YOUR TASK
In the records below, find the line containing "Neither love nor", then reproduce that line and every one after it to the end, exactly and alone.

(Data extracted from a collection)
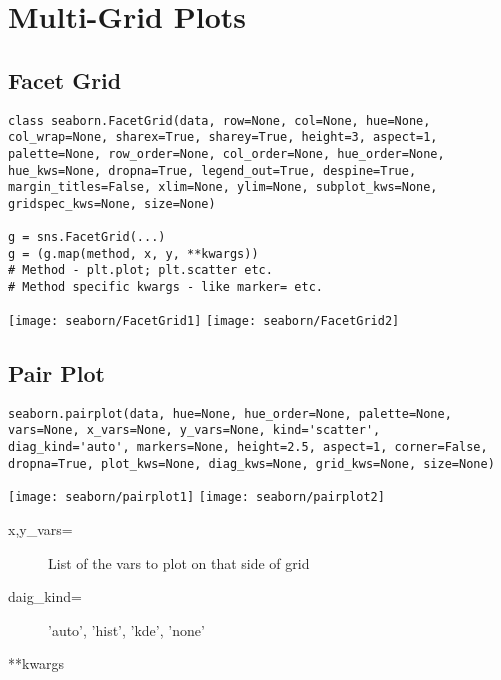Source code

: \section{Multi-Grid Plots}

\subsection{Facet Grid}
\begin{verbatim}
class seaborn.FacetGrid(data, row=None, col=None, hue=None, 
col_wrap=None, sharex=True, sharey=True, height=3, aspect=1, 
palette=None, row_order=None, col_order=None, hue_order=None, 
hue_kws=None, dropna=True, legend_out=True, despine=True, 
margin_titles=False, xlim=None, ylim=None, subplot_kws=None, 
gridspec_kws=None, size=None)

g = sns.FacetGrid(...)
g = (g.map(method, x, y, **kwargs))
# Method - plt.plot; plt.scatter etc.
# Method specific kwargs - like marker= etc.
\end{verbatim}
\texttt{[image: seaborn/FacetGrid1]}
\texttt{[image: seaborn/FacetGrid2]}

\subsection{Pair Plot}
\begin{verbatim}
seaborn.pairplot(data, hue=None, hue_order=None, palette=None, 
vars=None, x_vars=None, y_vars=None, kind='scatter', 
diag_kind='auto', markers=None, height=2.5, aspect=1, corner=False, 
dropna=True, plot_kws=None, diag_kws=None, grid_kws=None, size=None)
\end{verbatim}
\texttt{[image: seaborn/pairplot1]}
\texttt{[image: seaborn/pairplot2]}
\begin{description}
	\item[{x,y}\_vars=] List of the vars to plot on that side of grid
	\item[daig\_kind=] 'auto', 'hist', 'kde', 'none'
	\item[**kwargs] 
\end{description}

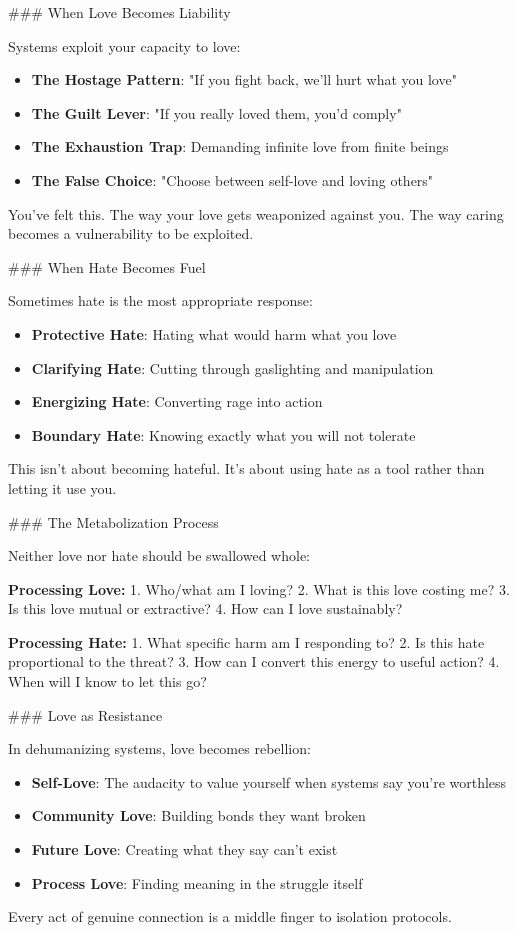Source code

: \documentclass[12pt]{book}
\begin{document}
\#\#\# When Love Becomes Liability

Systems exploit your capacity to love:

\begin{itemize}
\item \textbf{The Hostage Pattern}: "If you fight back, we'll hurt what you love"
\item \textbf{The Guilt Lever}: "If you really loved them, you'd comply"
\item \textbf{The Exhaustion Trap}: Demanding infinite love from finite beings
\item \textbf{The False Choice}: "Choose between self-love and loving others"

\end{itemize}
You've felt this. The way your love gets weaponized against you. The way caring becomes a vulnerability to be exploited.

\#\#\# When Hate Becomes Fuel

Sometimes hate is the most appropriate response:

\begin{itemize}
\item \textbf{Protective Hate}: Hating what would harm what you love
\item \textbf{Clarifying Hate}: Cutting through gaslighting and manipulation
\item \textbf{Energizing Hate}: Converting rage into action
\item \textbf{Boundary Hate}: Knowing exactly what you will not tolerate

\end{itemize}
This isn't about becoming hateful. It's about using hate as a tool rather than letting it use you.

\#\#\# The Metabolization Process

Neither love nor hate should be swallowed whole:

\textbf{Processing Love:}
1. Who/what am I loving?
2. What is this love costing me?
3. Is this love mutual or extractive?
4. How can I love sustainably?

\textbf{Processing Hate:}
1. What specific harm am I responding to?
2. Is this hate proportional to the threat?
3. How can I convert this energy to useful action?
4. When will I know to let this go?

\#\#\# Love as Resistance

In dehumanizing systems, love becomes rebellion:

\begin{itemize}
\item \textbf{Self-Love}: The audacity to value yourself when systems say you're worthless
\item \textbf{Community Love}: Building bonds they want broken
\item \textbf{Future Love}: Creating what they say can't exist
\item \textbf{Process Love}: Finding meaning in the struggle itself

\end{itemize}
Every act of genuine connection is a middle finger to isolation protocols.
\end{document}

ANSWER TO THE PROBLEM
Neither love nor hate should be swallowed whole:

\textbf{Processing Love:}
1. Who/what am I loving?
2. What is this love costing me?
3. Is this love mutual or extractive?
4. How can I love sustainably?

\textbf{Processing Hate:}
1. What specific harm am I responding to?
2. Is this hate proportional to the threat?
3. How can I convert this energy to useful action?
4. When will I know to let this go?

\#\#\# Love as Resistance

In dehumanizing systems, love becomes rebellion:

\begin{itemize}
\item \textbf{Self-Love}: The audacity to value yourself when systems say you're worthless
\item \textbf{Community Love}: Building bonds they want broken
\item \textbf{Future Love}: Creating what they say can't exist
\item \textbf{Process Love}: Finding meaning in the struggle itself

\end{itemize}
Every act of genuine connection is a middle finger to isolation protocols.
\end{document}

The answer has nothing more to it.